Exercise materials>
§ §

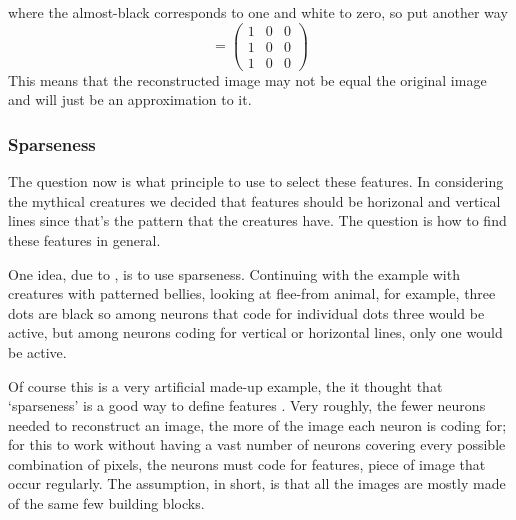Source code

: \documentclass[11pt,a4paper]{scrartcl}
\begin{document}
\begin{center}
\end{center}
where the almost-black corresponds to one and white to zero, so put another way
\begin{equation}
[W^1_{ij}]=\left(\begin{array}{lll}1&0&0\\1&0&0\\1&0&0\end{array}\right)
\end{equation}
This means that the
reconstructed image may not be equal the original image and will just
be an approximation to it. 


\subsubsection*{Sparseness}

The question now is what principle to use to select these features. In
considering the mythical creatures we decided that features should be
horizonal and vertical lines since that's the pattern that the
creatures have. The question is how to find these features in general.


One idea, due to \cite{OlshausenField1996a,OlshausenField1997a}, is to
use sparseness. Continuing with the example with creatures with patterned
bellies, looking at flee-from animal, for example, three dots are
black so among neurons that code for individual dots three would be
active, but among neurons coding for vertical or horizontal lines,
only one would be active.

Of course this is a very artificial made-up example, the it thought
that \lq{}sparseness\rq{} is a good way to define features
\cite{OlshausenField1996a,OlshausenField1997a}. Very roughly, the
fewer neurons needed to reconstruct an image, the more of the image
each neuron is coding for; for this to work without having a vast
number of neurons covering every possible combination of pixels, the
neurons must code for features, piece of image that occur
regularly. The assumption, in short, is that all the images are mostly
made of the same few building blocks.
\end{document}
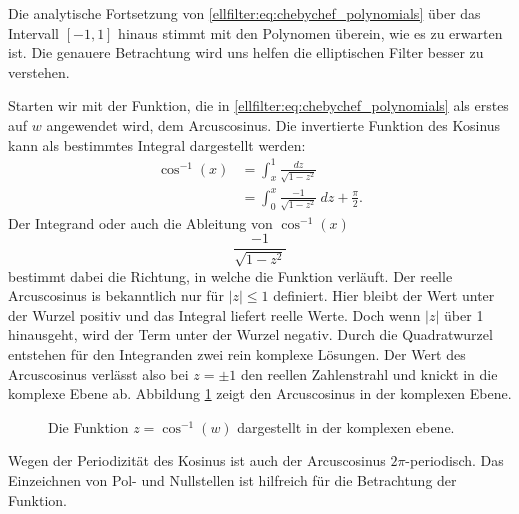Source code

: Die analytische Fortsetzung von \eqref{ellfilter:eq:chebychef_polynomials} über das Intervall $[-1,1]$ hinaus stimmt mit den Polynomen überein, wie es zu erwarten ist.
Die genauere Betrachtung wird uns helfen die elliptischen Filter besser zu verstehen.

Starten wir mit der Funktion, die in \eqref{ellfilter:eq:chebychef_polynomials} als erstes auf $w$ angewendet wird, dem Arcuscosinus.
Die invertierte Funktion des Kosinus kann als bestimmtes Integral dargestellt werden:
\begin{align}
    \cos^{-1}(x)
    &=
    \int_{x}^{1}
    \frac{
        dz
    }{
        \sqrt{
            1-z^2
        }
    }\\
    &=
    \int_{0}^{x}
    \frac{
        -1
    }{
        \sqrt{
            1-z^2
        }
    }
    ~dz
    + \frac{\pi}{2}.
\end{align}
Der Integrand oder auch die Ableitung von $\cos^{-1}(x)$
\begin{equation}
    \frac{
        -1
    }{
        \sqrt{
            1-z^2
        }
    }
\end{equation}
bestimmt dabei die Richtung, in welche die Funktion verläuft.
Der reelle Arcuscosinus is bekanntlich nur für $|z| \leq 1$ definiert.
Hier bleibt der Wert unter der Wurzel positiv und das Integral liefert reelle Werte.
Doch wenn $|z|$ über 1 hinausgeht, wird der Term unter der Wurzel negativ.
Durch die Quadratwurzel entstehen für den Integranden zwei rein komplexe Lösungen.
Der Wert des Arcuscosinus verlässt also bei $z= \pm 1$ den reellen Zahlenstrahl und knickt in die komplexe Ebene ab.
Abbildung \ref{ellfilter:fig:arccos} zeigt den Arcuscosinus in der komplexen Ebene.
\begin{figure}
    \centering
    
    \caption{Die Funktion $z = \cos^{-1}(w)$ dargestellt in der komplexen ebene.}
    \label{ellfilter:fig:arccos}
\end{figure}
Wegen der Periodizität des Kosinus ist auch der Arcuscosinus $2\pi$-periodisch.
Das Einzeichnen von Pol- und Nullstellen ist hilfreich für die Betrachtung der Funktion.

§ §

Aim of the exercise> Count every line of the data above where "eqref" appears, and give the total only.

Finished task> 2